→ What is expected: Give the records again exactly, but drop the pictures.

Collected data

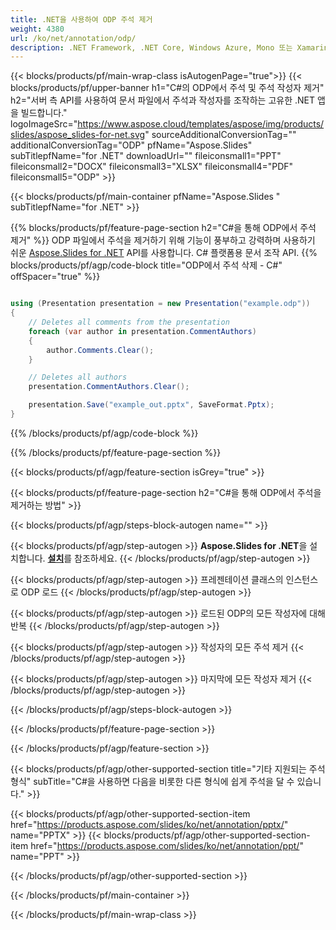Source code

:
 ```yaml
---
title: .NET을 사용하여 ODP 주석 제거
weight: 4380
url: /ko/net/annotation/odp/ 
description: .NET Framework, .NET Core, Windows Azure, Mono 또는 Xamarin 플랫폼에서 ODP 형식 주석을 삭제하는 C# 소스 코드.
---
```


{{< blocks/products/pf/main-wrap-class isAutogenPage="true">}}
{{< blocks/products/pf/upper-banner h1="C#의 ODP에서 주석 및 주석 작성자 제거" h2="서버 측 API를 사용하여 문서 파일에서 주석과 작성자를 조작하는 고유한 .NET 앱을 빌드합니다." logoImageSrc="https://www.aspose.cloud/templates/aspose/img/products/slides/aspose_slides-for-net.svg" sourceAdditionalConversionTag="" additionalConversionTag="ODP" pfName="Aspose.Slides" subTitlepfName="for .NET" downloadUrl="" fileiconsmall1="PPT" fileiconsmall2="DOCX" fileiconsmall3="XLSX" fileiconsmall4="PDF" fileiconsmall5="ODP" >}}

{{< blocks/products/pf/main-container pfName="Aspose.Slides " subTitlepfName="for .NET" >}}

{{% blocks/products/pf/feature-page-section  h2="C#을 통해 ODP에서 주석 제거" %}}
ODP 파일에서 주석을 제거하기 위해 기능이 풍부하고 강력하며 사용하기 쉬운 [Aspose.Slides for .NET](https://products.aspose.com/slides/ko/net) API를 사용합니다. C# 플랫폼용 문서 조작 API.
{{% blocks/products/pf/agp/code-block title="ODP에서 주석 삭제 - C#" offSpacer="true" %}}

```cs

using (Presentation presentation = new Presentation("example.odp"))
{
    // Deletes all comments from the presentation
    foreach (var author in presentation.CommentAuthors)
    {
        author.Comments.Clear();
    }

    // Deletes all authors
    presentation.CommentAuthors.Clear();

    presentation.Save("example_out.pptx", SaveFormat.Pptx);
}
```
{{% /blocks/products/pf/agp/code-block %}}

{{% /blocks/products/pf/feature-page-section %}}

{{< blocks/products/pf/agp/feature-section isGrey="true" >}}

{{< blocks/products/pf/feature-page-section  h2="C#을 통해 ODP에서 주석을 제거하는 방법" >}}

{{< blocks/products/pf/agp/steps-block-autogen name="" >}}

{{< blocks/products/pf/agp/step-autogen >}}
**Aspose.Slides for .NET**을 설치합니다. [**설치**](https://docs.aspose.com/slides/net/installation/)를 참조하세요.
{{< /blocks/products/pf/agp/step-autogen >}}

{{< blocks/products/pf/agp/step-autogen >}}
프레젠테이션 클래스의 인스턴스로 ODP 로드
{{< /blocks/products/pf/agp/step-autogen >}}

{{< blocks/products/pf/agp/step-autogen >}}
로드된 ODP의 모든 작성자에 대해 반복
{{< /blocks/products/pf/agp/step-autogen >}}

{{< blocks/products/pf/agp/step-autogen >}}
작성자의 모든 주석 제거
{{< /blocks/products/pf/agp/step-autogen >}}

{{< blocks/products/pf/agp/step-autogen >}}
마지막에 모든 작성자 제거
{{< /blocks/products/pf/agp/step-autogen >}}

{{< /blocks/products/pf/agp/steps-block-autogen >}}

{{< /blocks/products/pf/feature-page-section >}}

{{< /blocks/products/pf/agp/feature-section >}}

{{< blocks/products/pf/agp/other-supported-section title="기타 지원되는 주석 형식" subTitle="C#을 사용하면 다음을 비롯한 다른 형식에 쉽게 주석을 달 수 있습니다." >}}

{{< blocks/products/pf/agp/other-supported-section-item href="https://products.aspose.com/slides/ko/net/annotation/pptx/" name="PPTX" >}}
{{< blocks/products/pf/agp/other-supported-section-item href="https://products.aspose.com/slides/ko/net/annotation/ppt/" name="PPT" >}}

{{< /blocks/products/pf/agp/other-supported-section >}}

{{< /blocks/products/pf/main-container >}}
    
{{< /blocks/products/pf/main-wrap-class >}}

→ Answer for the task:
Source code

:
 ```yaml
---
title: .NET을 사용하여 ODP 주석 제거
weight: 4380
url: /ko/net/annotation/odp/ 
description: .NET Framework, .NET Core, Windows Azure, Mono 또는 Xamarin 플랫폼에서 ODP 형식 주석을 삭제하는 C# 소스 코드.
---
```


{{< blocks/products/pf/main-wrap-class isAutogenPage="true">}}
{{< blocks/products/pf/upper-banner h1="C#의 ODP에서 주석 및 주석 작성자 제거" h2="서버 측 API를 사용하여 문서 파일에서 주석과 작성자를 조작하는 고유한 .NET 앱을 빌드합니다." logoImageSrc="https://www.aspose.cloud/templates/aspose/img/products/slides/aspose_slides-for-net.svg" sourceAdditionalConversionTag="" additionalConversionTag="ODP" pfName="Aspose.Slides" subTitlepfName="for .NET" downloadUrl="" fileiconsmall1="PPT" fileiconsmall2="DOCX" fileiconsmall3="XLSX" fileiconsmall4="PDF" fileiconsmall5="ODP" >}}

{{< blocks/products/pf/main-container pfName="Aspose.Slides " subTitlepfName="for .NET" >}}

{{% blocks/products/pf/feature-page-section  h2="C#을 통해 ODP에서 주석 제거" %}}
ODP 파일에서 주석을 제거하기 위해 기능이 풍부하고 강력하며 사용하기 쉬운 [Aspose.Slides for .NET](https://products.aspose.com/slides/ko/net) API를 사용합니다. C# 플랫폼용 문서 조작 API.
{{% blocks/products/pf/agp/code-block title="ODP에서 주석 삭제 - C#" offSpacer="true" %}}

```cs

using (Presentation presentation = new Presentation("example.odp"))
{
    // Deletes all comments from the presentation
    foreach (var author in presentation.CommentAuthors)
    {
        author.Comments.Clear();
    }

    // Deletes all authors
    presentation.CommentAuthors.Clear();

    presentation.Save("example_out.pptx", SaveFormat.Pptx);
}
```
{{% /blocks/products/pf/agp/code-block %}}

{{% /blocks/products/pf/feature-page-section %}}

{{< blocks/products/pf/agp/feature-section isGrey="true" >}}

{{< blocks/products/pf/feature-page-section  h2="C#을 통해 ODP에서 주석을 제거하는 방법" >}}

{{< blocks/products/pf/agp/steps-block-autogen name="" >}}

{{< blocks/products/pf/agp/step-autogen >}}
**Aspose.Slides for .NET**을 설치합니다. [**설치**](https://docs.aspose.com/slides/net/installation/)를 참조하세요.
{{< /blocks/products/pf/agp/step-autogen >}}

{{< blocks/products/pf/agp/step-autogen >}}
프레젠테이션 클래스의 인스턴스로 ODP 로드
{{< /blocks/products/pf/agp/step-autogen >}}

{{< blocks/products/pf/agp/step-autogen >}}
로드된 ODP의 모든 작성자에 대해 반복
{{< /blocks/products/pf/agp/step-autogen >}}

{{< blocks/products/pf/agp/step-autogen >}}
작성자의 모든 주석 제거
{{< /blocks/products/pf/agp/step-autogen >}}

{{< blocks/products/pf/agp/step-autogen >}}
마지막에 모든 작성자 제거
{{< /blocks/products/pf/agp/step-autogen >}}

{{< /blocks/products/pf/agp/steps-block-autogen >}}

{{< /blocks/products/pf/feature-page-section >}}

{{< /blocks/products/pf/agp/feature-section >}}

{{< blocks/products/pf/agp/other-supported-section title="기타 지원되는 주석 형식" subTitle="C#을 사용하면 다음을 비롯한 다른 형식에 쉽게 주석을 달 수 있습니다." >}}

{{< blocks/products/pf/agp/other-supported-section-item href="https://products.aspose.com/slides/ko/net/annotation/pptx/" name="PPTX" >}}
{{< blocks/products/pf/agp/other-supported-section-item href="https://products.aspose.com/slides/ko/net/annotation/ppt/" name="PPT" >}}

{{< /blocks/products/pf/agp/other-supported-section >}}

{{< /blocks/products/pf/main-container >}}
    
{{< /blocks/products/pf/main-wrap-class >}}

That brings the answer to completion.